TASK TO COMPLETE: Scan the records for the word "machine". Return each line where it is found.

DATA RECORDS:
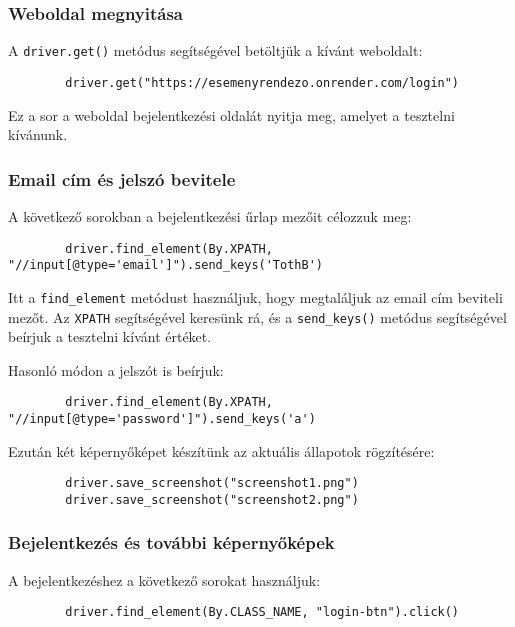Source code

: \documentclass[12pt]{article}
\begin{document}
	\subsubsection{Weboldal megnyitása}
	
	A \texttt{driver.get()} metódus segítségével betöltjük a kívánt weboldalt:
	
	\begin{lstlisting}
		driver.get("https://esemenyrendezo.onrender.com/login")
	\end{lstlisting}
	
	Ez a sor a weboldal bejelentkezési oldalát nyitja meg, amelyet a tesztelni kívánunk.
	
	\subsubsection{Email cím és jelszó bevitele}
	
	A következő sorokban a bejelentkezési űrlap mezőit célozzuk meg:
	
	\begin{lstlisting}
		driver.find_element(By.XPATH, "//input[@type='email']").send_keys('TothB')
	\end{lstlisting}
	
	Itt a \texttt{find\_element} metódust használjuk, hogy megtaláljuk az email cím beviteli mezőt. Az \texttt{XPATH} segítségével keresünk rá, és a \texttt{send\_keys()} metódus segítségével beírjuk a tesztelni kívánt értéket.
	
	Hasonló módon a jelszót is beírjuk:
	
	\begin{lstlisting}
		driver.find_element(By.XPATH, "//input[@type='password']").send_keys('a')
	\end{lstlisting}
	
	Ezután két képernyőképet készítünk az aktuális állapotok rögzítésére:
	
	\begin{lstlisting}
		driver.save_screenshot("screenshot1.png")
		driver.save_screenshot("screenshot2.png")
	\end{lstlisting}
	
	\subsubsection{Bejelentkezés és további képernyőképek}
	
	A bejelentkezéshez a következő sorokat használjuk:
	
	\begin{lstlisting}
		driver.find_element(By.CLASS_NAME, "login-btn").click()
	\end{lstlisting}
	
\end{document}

---

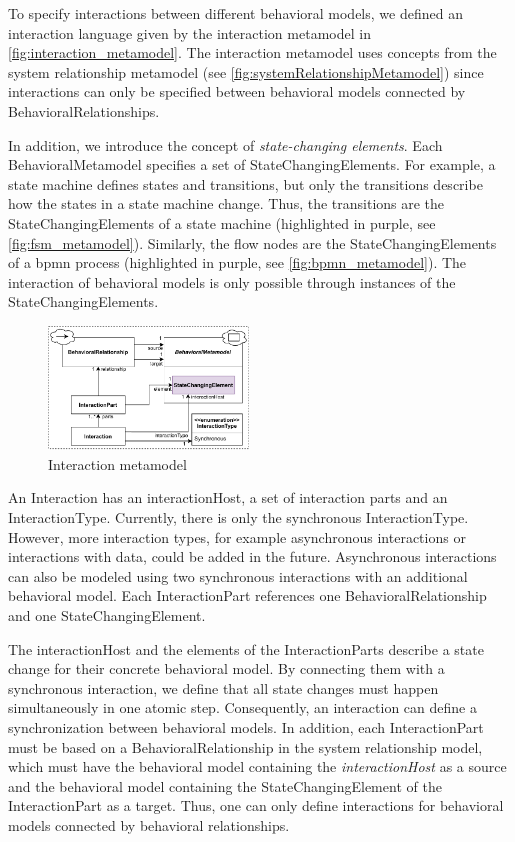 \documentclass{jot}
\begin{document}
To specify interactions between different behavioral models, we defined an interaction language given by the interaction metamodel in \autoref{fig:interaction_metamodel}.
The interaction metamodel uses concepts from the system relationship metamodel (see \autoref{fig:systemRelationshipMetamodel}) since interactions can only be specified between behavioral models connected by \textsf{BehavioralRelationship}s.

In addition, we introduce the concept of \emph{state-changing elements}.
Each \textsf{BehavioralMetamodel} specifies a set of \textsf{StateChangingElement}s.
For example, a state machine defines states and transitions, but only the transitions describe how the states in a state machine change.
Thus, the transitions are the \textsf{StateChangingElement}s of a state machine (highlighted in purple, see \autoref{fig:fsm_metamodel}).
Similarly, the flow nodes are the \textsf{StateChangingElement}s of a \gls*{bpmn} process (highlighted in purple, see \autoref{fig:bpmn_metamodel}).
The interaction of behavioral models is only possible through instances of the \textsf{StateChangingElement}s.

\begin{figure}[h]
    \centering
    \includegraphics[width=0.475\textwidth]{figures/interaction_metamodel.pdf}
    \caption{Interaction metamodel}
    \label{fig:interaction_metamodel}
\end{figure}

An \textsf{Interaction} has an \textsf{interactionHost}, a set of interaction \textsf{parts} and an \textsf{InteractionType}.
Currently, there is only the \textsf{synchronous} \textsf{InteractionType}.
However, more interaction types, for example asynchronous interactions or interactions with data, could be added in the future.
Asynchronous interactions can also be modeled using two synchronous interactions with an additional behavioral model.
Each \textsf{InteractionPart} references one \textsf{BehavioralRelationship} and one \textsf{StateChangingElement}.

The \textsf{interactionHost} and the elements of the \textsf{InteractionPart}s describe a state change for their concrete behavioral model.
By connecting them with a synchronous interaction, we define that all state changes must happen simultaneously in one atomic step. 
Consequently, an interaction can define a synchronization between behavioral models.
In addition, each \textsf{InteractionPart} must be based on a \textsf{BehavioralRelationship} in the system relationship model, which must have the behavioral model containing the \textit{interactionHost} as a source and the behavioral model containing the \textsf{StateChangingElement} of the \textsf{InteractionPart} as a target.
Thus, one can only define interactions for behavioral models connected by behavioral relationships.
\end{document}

---

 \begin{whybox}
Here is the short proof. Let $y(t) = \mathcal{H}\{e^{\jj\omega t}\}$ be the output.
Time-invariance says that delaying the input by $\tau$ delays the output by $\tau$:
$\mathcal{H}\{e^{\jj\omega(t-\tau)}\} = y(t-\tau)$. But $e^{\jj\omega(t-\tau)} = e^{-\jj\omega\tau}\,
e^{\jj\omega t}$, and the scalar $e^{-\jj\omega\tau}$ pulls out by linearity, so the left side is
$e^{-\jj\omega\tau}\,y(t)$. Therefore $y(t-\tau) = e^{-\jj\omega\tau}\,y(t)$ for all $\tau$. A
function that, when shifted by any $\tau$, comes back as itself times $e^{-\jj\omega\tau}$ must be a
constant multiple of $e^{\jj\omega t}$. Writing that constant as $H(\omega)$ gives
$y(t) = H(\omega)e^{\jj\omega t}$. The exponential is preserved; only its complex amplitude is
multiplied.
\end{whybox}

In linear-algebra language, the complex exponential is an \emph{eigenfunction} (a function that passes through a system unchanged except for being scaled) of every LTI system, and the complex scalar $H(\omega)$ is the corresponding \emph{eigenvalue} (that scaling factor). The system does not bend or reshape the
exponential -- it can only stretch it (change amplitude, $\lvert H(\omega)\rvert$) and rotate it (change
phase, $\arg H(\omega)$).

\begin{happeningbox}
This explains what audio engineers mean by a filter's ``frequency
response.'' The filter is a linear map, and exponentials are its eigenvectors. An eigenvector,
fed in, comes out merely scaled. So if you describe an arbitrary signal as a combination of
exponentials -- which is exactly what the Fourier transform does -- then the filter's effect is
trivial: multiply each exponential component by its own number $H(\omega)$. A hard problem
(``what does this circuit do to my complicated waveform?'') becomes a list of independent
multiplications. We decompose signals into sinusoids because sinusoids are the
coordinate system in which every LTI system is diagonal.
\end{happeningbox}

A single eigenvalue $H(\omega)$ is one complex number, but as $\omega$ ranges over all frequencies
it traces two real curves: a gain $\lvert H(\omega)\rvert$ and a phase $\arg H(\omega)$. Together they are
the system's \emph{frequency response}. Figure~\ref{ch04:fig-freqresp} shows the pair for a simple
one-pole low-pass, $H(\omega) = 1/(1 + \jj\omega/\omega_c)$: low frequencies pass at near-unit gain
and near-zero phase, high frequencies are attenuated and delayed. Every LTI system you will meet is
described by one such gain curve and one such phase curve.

THE COMPLETED TASK:
For example, a state machine defines states and transitions, but only the transitions describe how the states in a state machine change.
Thus, the transitions are the \textsf{StateChangingElement}s of a state machine (highlighted in purple, see \autoref{fig:fsm_metamodel}).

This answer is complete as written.